El sultán rió entre dientes. Tal vez, a fin de cuentas, no tendría que preocuparse por su pequeña Teadora. Su aspecto era muy engañoso.

– Eres diabólica, querida -asintió, satisfecho.

Ella lo miró directamente, casi con dureza.

– Los dos veneramos el mismo libro sagrado, mi señor. ¿No dice la Biblia «ojo por ojo»?

El asintió despacio con la cabeza.

– Se hará como tú sugieres, Adora, e incluso pediré tu consejo en esta delicada negociación, ya que es evidente que conoces a la emperatriz y a su esposo más de lo que yo había sospechado.

Así, los ciudadanos del tambaleante Imperio de Bizancio se encontraron con que su nuevo emperador, Juan Paleólogo, estaba a merced del sultán tanto como lo había estado el viejo emperador Juan Cantacuceno.

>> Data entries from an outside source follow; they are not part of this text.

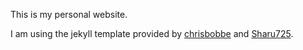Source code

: This is my personal website.

I am using the jekyll template provided by [chrisbobbe](https://github.com/chrisbobbe/jekyll-theme-prologue) and [Sharu725](https://github.com/sharu725/online-cv/tree/master/assets).
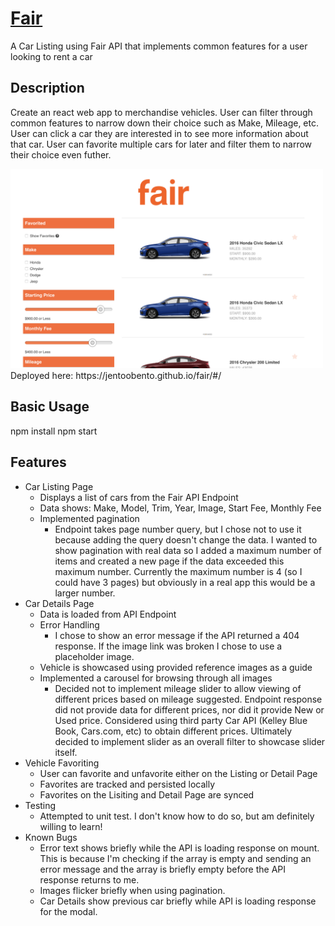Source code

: # [Fair](https://jentoobento.github.io/fair/#/ "Click here to go to the deployed page")
A Car Listing using Fair API that implements common features for a user looking to rent a car

## Description
Create an react web app to merchandise vehicles. User can filter through common features to narrow down their choice such as Make, Mileage, etc. User can click a car they are interested in to see more information about that car. User can favorite multiple cars for later and filter them to narrow their choice even futher.

<img src="https://github.com/jentoobento/fair/blob/master/homepage.jpg" width="500px"/>
Deployed here: https://jentoobento.github.io/fair/#/

## Basic Usage
npm install
npm start

## Features
- Car Listing Page
  - Displays a list of cars from the Fair API Endpoint
  - Data shows: Make, Model, Trim, Year, Image, Start Fee, Monthly Fee
  - Implemented pagination
    - Endpoint takes page number query, but I chose not to use it because adding the query doesn't change the data. I wanted to show pagination with real data so I added a maximum number of items and created a new page if the data exceeded this maximum number. Currently the maximum number is 4 (so I could have 3 pages) but obviously in a real app this would be a larger number.
- Car Details Page
  - Data is loaded from API Endpoint
  - Error Handling
    - I chose to show an error message if the API returned a 404 response. If the image link was broken I chose to use a placeholder image.
  - Vehicle is showcased using provided reference images as a guide
  - Implemented a carousel for browsing through all images
    - Decided not to implement mileage slider to allow viewing of different prices based on mileage suggested. Endpoint response did not provide data for different prices, nor did it provide New or Used price. Considered using third party Car API (Kelley Blue Book, Cars.com, etc) to obtain different prices. Ultimately decided to implement slider as an overall filter to showcase slider itself.
- Vehicle Favoriting
  - User can favorite and unfavorite either on the Listing or Detail Page
  - Favorites are tracked and persisted locally
  - Favorites on the Lisiting and Detail Page are synced
- Testing
  - Attempted to unit test. I don't know how to do so, but am definitely willing to learn!
- Known Bugs
  - Error text shows briefly while the API is loading response on mount. This is because I'm checking if the array is empty and sending an error message and the array is briefly empty before the API response returns to me. 
  - Images flicker briefly when using pagination.
  - Car Details show previous car briefly while API is loading response for the modal.
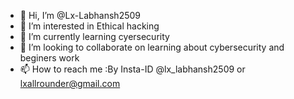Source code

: - 👋 Hi, I’m @Lx-Labhansh2509
- 👀 I’m interested in Ethical hacking
- 🌱 I’m currently learning cyersecurity 
- 💞️ I’m looking to collaborate on learning about cybersecurity and beginers work
- 📫 How to reach me :By Insta-ID @lx_labhansh2509 or lxallrounder@gmail.com

<!---
Lx-Labhansh2509/Lx-Labhansh2509 is a ✨ special ✨ repository because its `README.md` (this file) appears on your GitHub profile.
You can click the Preview link to take a look at your changes.
--->
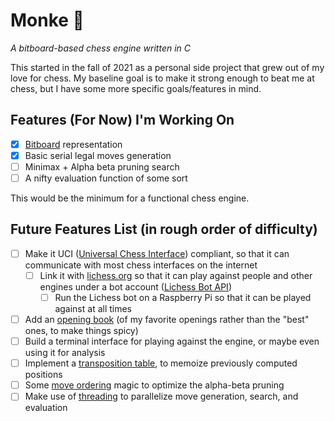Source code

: # Monke 🐒

*A bitboard-based chess engine written in C*

This started in the fall of 2021 as a personal side project that grew out of my love for chess. My baseline goal is to make it strong enough to beat me at chess, but I have some more specific goals/features in mind.

## Features (For Now) I'm Working On
- [x] [Bitboard](https://www.chessprogramming.org/Bitboards) representation
- [x] Basic serial legal moves generation
- [ ] Minimax + Alpha beta pruning search
- [ ] A nifty evaluation function of some sort

This would be the minimum for a functional chess engine.

## Future Features List (in rough order of difficulty)
- [ ] Make it UCI ([Universal Chess Interface](http://wbec-ridderkerk.nl/html/UCIProtocol.html)) compliant, so that it can communicate with most chess interfaces on the internet
    - [ ] Link it with [lichess.org](http://lichess.org) so that it can play against people and other engines under a bot account ([Lichess Bot API](https://lichess.org/api#tag/Bot))
        - [ ] Run the Lichess bot on a Raspberry Pi so that it can be played against at all times
- [ ] Add an [opening book](https://www.chessprogramming.org/Opening_Book) (of my favorite openings rather than the "best" ones, to make things spicy)
- [ ] Build a terminal interface for playing against the engine, or maybe even using it for analysis
- [ ] Implement a [transposition table](https://www.chessprogramming.org/Transposition_Table), to memoize previously computed positions
- [ ] Some [move ordering](https://www.chessprogramming.org/Move_Ordering) magic to optimize the alpha-beta pruning
- [ ] Make use of [threading](https://en.wikipedia.org/wiki/Pthreads) to parallelize move generation, search, and evaluation
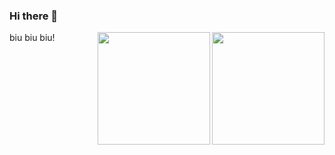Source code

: ### Hi there 👋

<!-- <a href="https://github.com/sudong0701/sudong0701"> -->
  <img align="right" height="180" src="https://github-readme-stats.vercel.app/api/top-langs/?username=sudong0701&layout=compact">
<!-- </a> -->
<!-- <a href="https://github.com/sudong0701/sudong0701"> -->
  <img align="right" height="180" src="https://github-readme-stats.vercel.app/api?username=sudong0701&show_icons=true&text_color=24292e&bg_color=ffffff&hide_title=true">
<!-- </a> -->



biu biu biu!
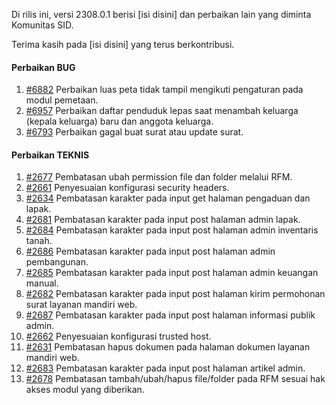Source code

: Di rilis ini, versi 2308.0.1 berisi [isi disini] dan perbaikan lain yang diminta Komunitas SID.

Terima kasih pada [isi disini] yang terus berkontribusi.

#### Perbaikan BUG
1. [#6882](https://github.com/OpenSID/OpenSID/issues/6882) Perbaikan luas peta tidak tampil mengikuti pengaturan pada modul pemetaan.
2. [#6957](https://github.com/OpenSID/OpenSID/issues/6957) Perbaikan daftar penduduk lepas saat menambah keluarga (kepala keluarga) baru dan anggota keluarga.
3. [#6793](https://github.com/OpenSID/OpenSID/issues/6793) Perbaikan gagal buat surat atau update surat.



#### Perbaikan TEKNIS
1. [#2677](https://github.com/OpenSID/premium/issues/2677) Pembatasan ubah permission file dan folder melalui RFM.
2. [#2661](https://github.com/OpenSID/premium/issues/2661) Penyesuaian konfigurasi security headers.
3. [#2634](https://github.com/OpenSID/premium/issues/2634) Pembatasan karakter pada input get halaman pengaduan dan lapak.
3. [#2681](https://github.com/OpenSID/premium/issues/2681) Pembatasan karakter pada input post halaman admin lapak.
4. [#2684](https://github.com/OpenSID/premium/issues/2684) Pembatasan karakter pada input post halaman admin inventaris tanah.
5. [#2686](https://github.com/OpenSID/premium/issues/2686) Pembatasan karakter pada input post halaman admin pembangunan.
6. [#2685](https://github.com/OpenSID/premium/issues/2685) Pembatasan karakter pada input post halaman admin keuangan manual.
7. [#2682](https://github.com/OpenSID/premium/issues/2682) Pembatasan karakter pada input post halaman kirim permohonan surat layanan mandiri web.
8. [#2687](https://github.com/OpenSID/premium/issues/2687) Pembatasan karakter pada input post halaman informasi publik admin.
9. [#2662](https://github.com/OpenSID/premium/issues/2662) Penyesuaian konfigurasi trusted host.
10. [#2631](https://github.com/OpenSID/premium/issues/2631) Pembatasan hapus dokumen pada halaman dokumen layanan mandiri web.
11. [#2683](https://github.com/OpenSID/premium/issues/2683) Pembatasan karakter pada input post halaman artikel admin.
12. [#2678](https://github.com/OpenSID/premium/issues/2678) Pembatasan tambah/ubah/hapus file/folder pada RFM sesuai hak akses modul yang diberikan.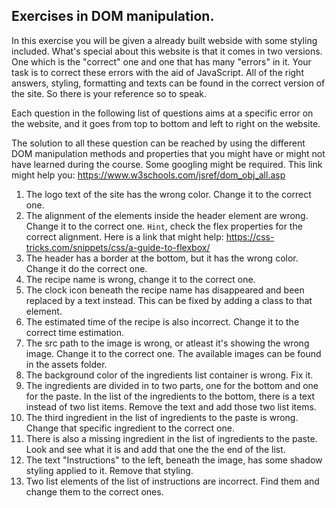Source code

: ## Exercises in DOM manipulation.

In this exercise you will be given a already built webside with some styling included. What's special about this website is that it comes in two versions. One which is the "correct" one and one that has many "errors" in it. Your task is to correct these errors with the aid of JavaScript. All of the right answers, styling, formatting and texts can be found in the correct version of the site. So there is your reference so to speak.

Each question in the following list of questions aims at a specific error on the website, and it goes from top to bottom and left to right on the website.

The solution to all these question can be reached by using the different DOM manipulation methods and properties that you might have or might not have learned during the course. Some googling might be required. This link might help you:
https://www.w3schools.com/jsref/dom_obj_all.asp

1. The logo text of the site has the wrong color. Change it to the correct one.
2. The alignment of the elements inside the header element are wrong. Change it to the correct one. `Hint`, check the flex properties for the correct alignment. Here is a link that might help:
https://css-tricks.com/snippets/css/a-guide-to-flexbox/
3. The header has a border at the bottom, but it has the wrong color. Change it do the correct one.
4. The recipe name is wrong, change it to the correct one.
5. The clock icon beneath the recipe name has disappeared and been replaced by a text instead. This can be fixed by adding a class to that element.
6. The estimated time of the recipe is also incorrect. Change it to the correct time estimation.
7. The src path to the image is wrong, or atleast it's showing the wrong image. Change it to the correct one. The available images can be found in the assets folder.
8. The background color of the ingredients list container is wrong. Fix it.
9. The ingredients are divided in to two parts, one for the bottom and one for the paste. In the list of the ingredients to the bottom, there is a text instead of two list items. Remove the text and add those two list items.
10. The third ingredient in the list of ingredients to the paste is wrong. Change that specific ingredient to the correct one.
11. There is also a missing ingredient in the list of ingredients to the paste. Look and see what it is and add that one the the end of the list.
12. The text "Instructions" to the left, beneath the image, has some shadow styling applied to it. Remove that styling.
13. Two list elements of the list of instructions are incorrect. Find them and change them to the correct ones.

Orján se mostró inflexible. El joven emperador no solamente tenía que pagar los restantes cincuenta mil ducados de oro del rescate del príncipe Halil, sino que también debía ir personalmente a Focea, para escoltar al muchacho hasta Bursa.

La emperatriz Elena se enfureció, frustrada y ofendida. Apenas había la mitad de aquella suma en todo el tesoro real, y ello gracias a los impuestos que acababan de percibir por la fuerza de la ya abrumada población. Habría que vender las joyas que la emperatriz había obtenido cuidadosamente de sus amantes. Hacía muchos años que las joyas reales no eran más que imitaciones.

Elena persuadió a su atribulado esposo de poner sitio a Focea en vez de pagar el rescate. Tanto Orján como Teadora encontraron divertida la acción del emperador y el desesperado intento de Elena de conservar sus joyas. Sabía que Halil estaría a salvo con Alejandro, y Orján aseguró al pirata que el rescate sería pagado. El sultán aprovechó la ausencia de las fuerzas bizantinas de Tracia como invitación a invadirla hasta más lejos. Esta invasión no tropezó virtualmente con la menor resistencia. En realidad, la población local más bien recibió a los turcos como liberadores, harta de servidumbre bajo los codiciosos señores locales.

Avisado de esta actitud por su esposa, el emperador se apresuró a volver a Constantinopla, sólo para que el sultán lo enviara de nuevo a Focea. Fatigado, sintiéndose como una lanzadera más que como un hombre, Juan Paleólogo puso nuevamente rumbo a Focea…, y allí se encontró con que su flota había levantado el asedio y no estaba dispuesta a continuarlo.

El emperador, desesperado, pidió clemencia a Orján. El sultán otomano era reconocido ahora como superior del infeliz emperador, y permaneció firme: había que pagar el rescate Corría ahora el año 1359, y Juan acudió humildemente a SL señor en Scutari, como un vasallo que pidiera perdón a su soberano. Allí se le dijo que debía pagar el rescate, aumentado ahora con una multa de cinco mil ducados. También tuvo que aceptar el statu quo en Tracia y dar a su única hija, Alexis, como esposa al príncipe Halil. El emperador accedió, llorando amargamente. No tenía alternativa.

Pero la emperatriz era harina de otro costal. Elena casi derribó a gritos su palacio. Se mesaba los largos y rubios cabellos. Arrojaba al suelo cuanto se ponía al alcance de su mano y azotaba a las esclavas lo bastante desdichadas para acercarse a ella. Los ingenios de la corte dijeron que no se podía saber de fijo lo que más lamentaba la emperatriz: si la pérdida de sus joyas o la pérdida de Moscovia, pues casi habían terminado las negociaciones para el noviazgo de Alexis con el heredero del zar.